_TASK BRIEF_: Please state the number of lines in the listing that contain the word "documentclass", and nothing else.
# # #
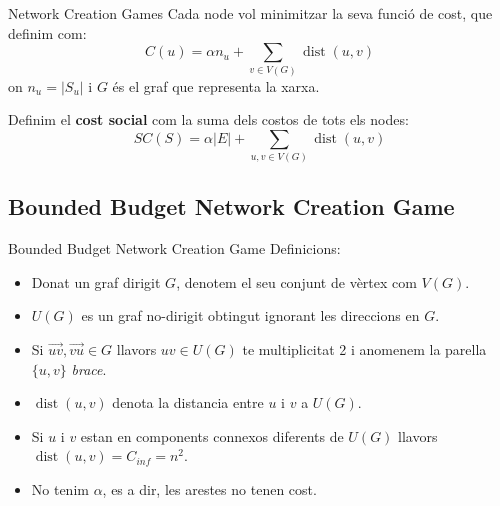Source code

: \documentclass[aspectratio=169]{beamer}
\DeclareMathOperator{\dist}{dist}
\begin{document}
\begin{frame}{Network Creation Games}
    Cada node vol minimitzar la seva funció de cost, que definim com:
    \begin{equation*}
        C(u) = \alpha n_u + \sum_{v \in V(G)}\dist(u,v)
    \end{equation*}
    on $n_u = |S_u|$ i $G$ és el graf que representa la xarxa.
    
    \vspace{3mm}
    
    Definim el \textbf{cost social} com la suma dels costos de tots els nodes:
    \begin{equation*}
        SC(S) = \alpha |E| + \sum_{u,v \in V(G)} \dist(u,v)
    \end{equation*}
\end{frame}

\subsection{Bounded Budget Network Creation Game}
\begin{frame}{Bounded Budget Network Creation Game}
Definicions:
\begin{itemize}
    \item<1-> Donat un graf dirigit $G$, denotem el seu conjunt de vèrtex com $V(G)$.
    \item<2-> $U(G)$ es un graf no-dirigit obtingut ignorant les direccions en $G$.
    \item<3-> Si $\vec{uv}, \vec{vu} \in G$ llavors $uv \in U(G)$ te multiplicitat 2 i
        anomenem la parella $\{u, v\}$ \emph{brace}.
    \item<4-> $\dist(u, v)$ denota la distancia entre $u$ i $v$ a $U(G)$.
    \item<5-> Si $u$ i $v$ estan en components connexos diferents de $U(G)$ llavors
        $\dist(u, v) = C_{inf} = n^2$.
    \item<6-> No tenim $\alpha$, es a dir, les arestes no tenen cost.
        
    
\end{itemize}
\end{frame} 
\end{document}
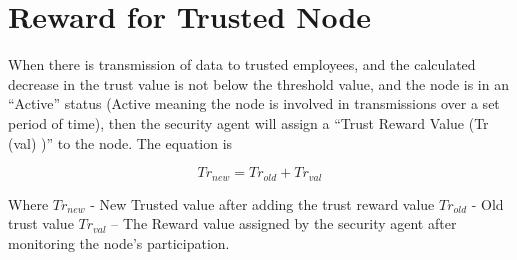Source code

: \section{Reward for Trusted Node}
When there is transmission of data to trusted employees, and the calculated decrease in the trust value is not below the threshold value, and the node is in an “Active” status (Active meaning the node is involved in transmissions over a set period of time), then the security agent will assign a “Trust Reward Value (Tr (val) )” to the node. The equation is 

\begin{equation}
    \label{eq:trusted_node_reward}
    Tr_{new} = Tr_{old} + Tr_{val}
\end{equation}

Where \( Tr_{new} \) - New Trusted value after adding the trust reward value
 \( Tr_{old} \) - Old trust value
 \( Tr_{val} \) – The Reward value assigned by the security agent after monitoring the node’s participation.

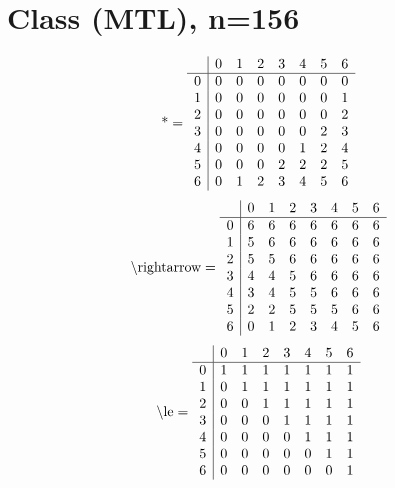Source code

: \documentclass[11pt]{article}
\begin{document}
\section{Class (MTL), n=156}
\[\text{*} = 
\begin{array}{r | r r r r r r r}
 & 0 & 1 & 2 & 3 & 4 & 5 & 6 \\ \hline
0 & 0 & 0 & 0 & 0 & 0 & 0 & 0 \\
1 & 0 & 0 & 0 & 0 & 0 & 0 & 1 \\
2 & 0 & 0 & 0 & 0 & 0 & 0 & 2 \\
3 & 0 & 0 & 0 & 0 & 0 & 2 & 3 \\
4 & 0 & 0 & 0 & 0 & 1 & 2 & 4 \\
5 & 0 & 0 & 0 & 2 & 2 & 2 & 5 \\
6 & 0 & 1 & 2 & 3 & 4 & 5 & 6 \\
\end{array}
\]
\[\text{\textbackslash rightarrow} = 
\begin{array}{r | r r r r r r r}
 & 0 & 1 & 2 & 3 & 4 & 5 & 6 \\ \hline
0 & 6 & 6 & 6 & 6 & 6 & 6 & 6 \\
1 & 5 & 6 & 6 & 6 & 6 & 6 & 6 \\
2 & 5 & 5 & 6 & 6 & 6 & 6 & 6 \\
3 & 4 & 4 & 5 & 6 & 6 & 6 & 6 \\
4 & 3 & 4 & 5 & 5 & 6 & 6 & 6 \\
5 & 2 & 2 & 5 & 5 & 5 & 6 & 6 \\
6 & 0 & 1 & 2 & 3 & 4 & 5 & 6 \\
\end{array}
\]
\[\text{\textbackslash le} = 
\begin{array}{r | r r r r r r r}
 & 0 & 1 & 2 & 3 & 4 & 5 & 6 \\ \hline
0 & 1 & 1 & 1 & 1 & 1 & 1 & 1 \\
1 & 0 & 1 & 1 & 1 & 1 & 1 & 1 \\
2 & 0 & 0 & 1 & 1 & 1 & 1 & 1 \\
3 & 0 & 0 & 0 & 1 & 1 & 1 & 1 \\
4 & 0 & 0 & 0 & 0 & 1 & 1 & 1 \\
5 & 0 & 0 & 0 & 0 & 0 & 1 & 1 \\
6 & 0 & 0 & 0 & 0 & 0 & 0 & 1 \\
\end{array}
\]
\end{document}
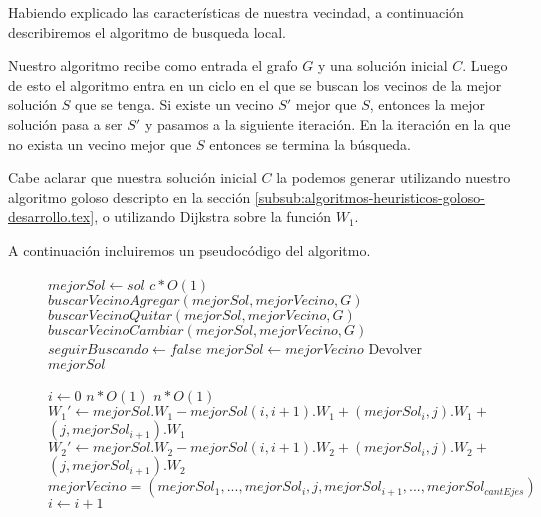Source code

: Habiendo explicado las características de nuestra vecindad, a continuación describiremos el algoritmo de busqueda local.

Nuestro algoritmo recibe como entrada el grafo $G$ y una solución inicial $C$. Luego de esto el algoritmo entra en un ciclo en el que se buscan los vecinos de la mejor solución $S$ que se tenga. Si existe un vecino $S'$ mejor que $S$, entonces la mejor solución pasa a ser $S'$ y pasamos a la siguiente iteración. En la iteración en la que no exista un vecino mejor que $S$ entonces se termina la búsqueda.

Cabe aclarar que nuestra solución inicial $C$ la podemos generar utilizando nuestro algoritmo goloso descripto en la sección \ref{subsub:algoritmos-heuristicos-goloso-desarrollo.tex}, o utilizando Dijkstra sobre la función $W_1$.

A continuación incluiremos un pseudocódigo del algoritmo.
\begin{center}
 \begin{figure}[H]
  \begin{pseudo}
   \State $mejorSol \leftarrow sol$
   \hfill$c*O(1)$
      \State $buscarVecinoAgregar(mejorSol, mejorVecino, G)$
      \State $buscarVecinoQuitar(mejorSol, mejorVecino, G)$
      \State $buscarVecinoCambiar(mejorSol, mejorVecino, G)$
	\State $seguirBuscando \leftarrow false$
      \Else
	\State $mejorSol \leftarrow mejorVecino$
      \EndIf
   \EndWhile
   \State Devolver $mejorSol$
   \EndProcedure
  \end{pseudo}
 \end{figure}
\end{center}

\begin{flushleft}
 \begin{figure}[H]
  \begin{pseudo}
   \State $i \leftarrow 0$
   \hfill$n*O(1)$
      \hfill$n*O(1)$
	  \State $W_1' \leftarrow mejorSol.W_1 - mejorSol(i,i+1).W_1 + (mejorSol_i,j).W_1 + $
	  \State $(j,mejorSol_{i+1}).W_1$
	  \State $W_2' \leftarrow mejorSol.W_2 - mejorSol(i,i+1).W_2 + (mejorSol_i,j).W_2 + $
	  \State $(j,mejorSol_{i+1}).W_2$
	    \State $mejorVecino = (mejorSol_1, ... ,mejorSol_i, j, mejorSol_{i+1}, ..., mejorSol_{cantEjes})$
	  \EndIf
      \EndFor
      \State $i \leftarrow i+1$
   \EndWhile
   \EndProcedure
  \end{pseudo}
 \end{figure}
\end{flushleft}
# # #
_RESULT FOR THIS EXERCISE_: 2